City Hawks

With the quieting of our city streets, I’ve been noticing the intensive activity of our urban bird neighbors, who have been courting, homebuilding and generally flying about with abandon as us humans slow down. Pigeons and robins abound, but twenty-five years ago Cooper’s Hawks began colonizing urban and suburban landscapes throughout the US, developing a tolerance for living in proximity to humans, including here in Seattle. Since 2012 Seattle’s Urban Raptor Conservancy has monitored the local Cooper’s Hawk population nesting density and annual nest productivity.

Ms. 7-R, banded July 26, 2019 near her nest in Volunteer Park, visited the Capitol Hill Library on Feb. 3, 2020. Photo © FoldingFan, 03 February 2020, all rights reserved.

Earlier this year the Capitol Hill Library received a visit from one Ms. 7-R, a young Cooper’s Hawk who, in an encounter with some unruly crows, stunned herself against one of the large windows. Fearing for her life we contacted the Seattle Cooper’s Hawk Project and learned more details.

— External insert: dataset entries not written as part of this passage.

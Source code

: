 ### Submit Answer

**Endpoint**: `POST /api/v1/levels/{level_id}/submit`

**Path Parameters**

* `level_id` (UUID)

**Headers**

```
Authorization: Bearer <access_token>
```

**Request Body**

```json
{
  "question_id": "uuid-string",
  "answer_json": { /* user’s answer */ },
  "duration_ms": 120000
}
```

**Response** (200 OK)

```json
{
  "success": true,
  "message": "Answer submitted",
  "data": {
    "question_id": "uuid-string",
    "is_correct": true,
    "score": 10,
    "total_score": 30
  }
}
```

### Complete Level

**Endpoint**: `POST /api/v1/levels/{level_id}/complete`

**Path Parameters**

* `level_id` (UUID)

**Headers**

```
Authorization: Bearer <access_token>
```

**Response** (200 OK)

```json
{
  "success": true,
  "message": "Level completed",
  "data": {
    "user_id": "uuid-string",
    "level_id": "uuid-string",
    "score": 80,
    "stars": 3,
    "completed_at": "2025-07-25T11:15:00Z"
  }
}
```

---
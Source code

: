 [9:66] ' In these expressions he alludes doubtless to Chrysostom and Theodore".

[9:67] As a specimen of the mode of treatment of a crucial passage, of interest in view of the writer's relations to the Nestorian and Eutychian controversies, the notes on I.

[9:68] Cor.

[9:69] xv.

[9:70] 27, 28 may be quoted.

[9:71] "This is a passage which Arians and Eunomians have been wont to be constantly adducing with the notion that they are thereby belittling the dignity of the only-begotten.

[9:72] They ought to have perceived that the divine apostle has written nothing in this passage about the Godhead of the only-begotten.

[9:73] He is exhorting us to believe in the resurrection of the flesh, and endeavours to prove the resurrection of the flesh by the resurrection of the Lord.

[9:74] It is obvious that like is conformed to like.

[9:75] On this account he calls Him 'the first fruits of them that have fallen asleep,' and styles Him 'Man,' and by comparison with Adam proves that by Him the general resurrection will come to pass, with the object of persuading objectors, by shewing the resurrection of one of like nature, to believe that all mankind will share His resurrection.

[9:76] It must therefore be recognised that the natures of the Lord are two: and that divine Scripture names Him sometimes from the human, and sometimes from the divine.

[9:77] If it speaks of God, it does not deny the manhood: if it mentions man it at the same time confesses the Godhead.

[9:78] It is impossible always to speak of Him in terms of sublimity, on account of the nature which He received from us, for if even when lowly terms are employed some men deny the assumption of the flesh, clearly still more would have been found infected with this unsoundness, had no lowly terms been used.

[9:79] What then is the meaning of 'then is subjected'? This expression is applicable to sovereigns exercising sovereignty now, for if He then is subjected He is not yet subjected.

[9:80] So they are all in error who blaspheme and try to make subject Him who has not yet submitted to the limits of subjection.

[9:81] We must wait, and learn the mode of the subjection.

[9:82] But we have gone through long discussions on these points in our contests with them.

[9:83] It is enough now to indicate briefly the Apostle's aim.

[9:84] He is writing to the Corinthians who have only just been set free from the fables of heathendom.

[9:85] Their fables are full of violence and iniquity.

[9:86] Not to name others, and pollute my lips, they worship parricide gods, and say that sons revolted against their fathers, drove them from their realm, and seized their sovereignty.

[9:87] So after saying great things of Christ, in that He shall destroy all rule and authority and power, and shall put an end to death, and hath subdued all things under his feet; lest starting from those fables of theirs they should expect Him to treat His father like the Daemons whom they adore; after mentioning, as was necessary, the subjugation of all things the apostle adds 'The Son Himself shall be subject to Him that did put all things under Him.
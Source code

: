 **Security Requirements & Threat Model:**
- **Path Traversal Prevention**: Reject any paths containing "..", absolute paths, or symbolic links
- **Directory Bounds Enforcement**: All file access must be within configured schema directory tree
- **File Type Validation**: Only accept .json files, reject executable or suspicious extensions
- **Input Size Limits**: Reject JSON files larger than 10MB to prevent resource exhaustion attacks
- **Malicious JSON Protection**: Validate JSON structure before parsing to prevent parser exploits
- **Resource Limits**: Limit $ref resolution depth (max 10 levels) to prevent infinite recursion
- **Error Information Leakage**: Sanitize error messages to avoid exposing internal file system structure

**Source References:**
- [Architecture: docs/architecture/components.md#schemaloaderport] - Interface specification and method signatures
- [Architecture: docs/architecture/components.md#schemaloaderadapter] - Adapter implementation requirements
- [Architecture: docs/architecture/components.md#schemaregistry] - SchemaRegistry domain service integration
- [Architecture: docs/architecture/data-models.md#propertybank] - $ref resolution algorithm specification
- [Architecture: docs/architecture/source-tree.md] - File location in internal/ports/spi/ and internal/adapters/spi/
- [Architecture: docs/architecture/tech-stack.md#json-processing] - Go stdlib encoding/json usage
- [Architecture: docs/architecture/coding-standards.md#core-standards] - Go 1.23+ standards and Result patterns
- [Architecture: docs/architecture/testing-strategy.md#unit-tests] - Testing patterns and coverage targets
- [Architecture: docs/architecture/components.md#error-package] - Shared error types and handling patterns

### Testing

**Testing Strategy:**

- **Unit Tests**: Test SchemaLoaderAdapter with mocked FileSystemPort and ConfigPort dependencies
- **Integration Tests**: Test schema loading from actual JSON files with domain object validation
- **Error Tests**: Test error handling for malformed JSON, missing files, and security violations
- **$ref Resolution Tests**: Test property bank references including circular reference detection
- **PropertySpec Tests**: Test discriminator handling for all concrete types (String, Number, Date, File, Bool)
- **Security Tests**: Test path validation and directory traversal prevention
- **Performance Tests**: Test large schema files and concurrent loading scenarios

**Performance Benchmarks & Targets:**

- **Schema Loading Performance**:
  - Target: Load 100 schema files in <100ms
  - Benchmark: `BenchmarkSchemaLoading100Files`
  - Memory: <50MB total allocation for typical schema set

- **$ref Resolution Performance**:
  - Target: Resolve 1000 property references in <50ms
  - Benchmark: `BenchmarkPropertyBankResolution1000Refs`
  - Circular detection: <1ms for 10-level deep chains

Ms. 7-R was hatched and fledged from a nest in nearby Volunteer Park, and was likely to be now out exploring for mate and home of her own. Fortunately, she was only slightly stunned and soon flew off on her own. We later heard she had been sighted in March near Frink Park in Leschi still looking for Mr. Right. To hear the cry of the Cooper’s Hawk, and see more helpful ID and life history information check out The Cornell Lab All About Birds Website.

While I’ve been homebound, I’ve turned to reading obsessively about hawks, raptors and some of the other bird life around us. Here’s a sampling of what I’ve found in the library collection.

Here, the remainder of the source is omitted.